Tuesday 8 April 2014

Wet afternoon in Charlton

Drive through and it seems an oddly incongruous village nestling on the edge of the Thames and the Southern-most Easter-most edge of London. Charlton is famous (locally at any rate!) for many things... we'll start at Charlton House.

Built during the reign of James I, Charlton House is generally considered to be on of the finest and best preserved Jacobean mansions in London.
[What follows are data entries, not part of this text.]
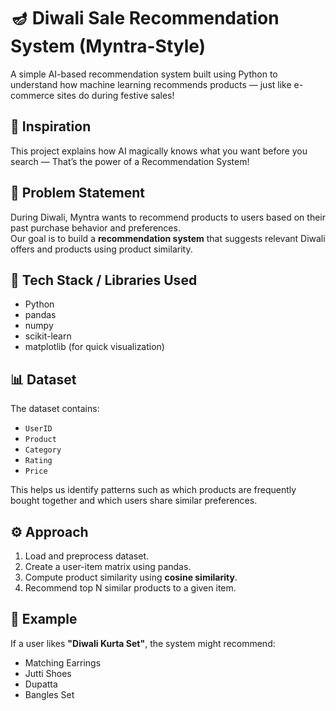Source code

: # 🪔 Diwali Sale Recommendation System (Myntra-Style)

A simple AI-based recommendation system built using Python to understand how machine learning recommends products — just like e-commerce sites do during festive sales!

## 🌟 Inspiration

This project explains how AI magically knows what you want before you search —
That’s the power of a Recommendation System!

## 🎯 Problem Statement
During Diwali, Myntra wants to recommend products to users based on their past purchase behavior and preferences.  
Our goal is to build a **recommendation system** that suggests relevant Diwali offers and products using product similarity.

## 🧠 Tech Stack / Libraries Used
- Python  
- pandas  
- numpy  
- scikit-learn  
- matplotlib (for quick visualization)

## 📊 Dataset
The dataset contains:
- `UserID`
- `Product`
- `Category`
- `Rating`
- `Price`

This helps us identify patterns such as which products are frequently bought together and which users share similar preferences.

## ⚙️ Approach
1. Load and preprocess dataset.  
2. Create a user-item matrix using pandas.  
3. Compute product similarity using **cosine similarity**.  
4. Recommend top N similar products to a given item.  

## 🧩 Example
If a user likes **"Diwali Kurta Set"**, the system might recommend:
- Matching Earrings  
- Jutti Shoes  
- Dupatta  
- Bangles Set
Now owned by Royal Greenwich Borough Council it houses (amongst other things) Charlton House Library, the Mulberry Tea Rooms and various rooms available for community use (including weddings!).
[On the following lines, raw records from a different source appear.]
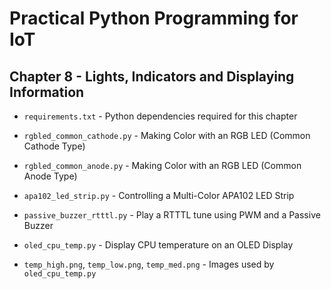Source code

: # Practical Python Programming for IoT

## Chapter 8 - Lights, Indicators and Displaying Information

* `requirements.txt` - Python dependencies required for this chapter

* `rgbled_common_cathode.py` - Making Color with an RGB LED (Common Cathode Type)

* `rgbled_common_anode.py` - Making Color with an RGB LED (Common Anode Type)

* `apa102_led_strip.py` - Controlling a Multi-Color APA102 LED Strip

* `passive_buzzer_rtttl.py` - Play a RTTTL tune using PWM and a Passive Buzzer

* `oled_cpu_temp.py` - Display CPU temperature on an OLED Display

* `temp_high.png`, `temp_low.png`, `temp_med.png` - Images used by `oled_cpu_temp.py`
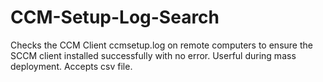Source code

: # CCM-Setup-Log-Search
Checks the CCM Client ccmsetup.log on remote computers to ensure the SCCM client installed successfully with no error. Userful during mass deployment. Accepts csv file.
Charlton House and the free standing arch (no path, no road)

The flowerbed, set out for spring (Valentines maybe?)

The famous Mulberry tree and orangery

Mulberry tree is budding!

Branches of the tree

Tree trunk of the Mulberry tree

Spring is here - Narcissus
Bluebells (not a patch on Bluebell Woods)
White Bluebells, the faeries have been by...

A slightly confused daisy!
Charlton House dates back to the 17th Century, and has the traditional "E" shaped layout with a chapel and a gallery (as every fine home of the time would have).

The arch in front of the house and the orangery (converted to a public convenience but now closed) are enthusiastically attributed to Inigo Jones.

Equally enthusiastic is the claim of the mulberry tree (behind a protective wrought iron fence) to be the first of its kind in England. The story goes that it was planted at the behest of King James I to breed silk worms. Unfortunately this is a black mulberry tree and the silk worms prefer the white mulberry tree (which does less well in European climates).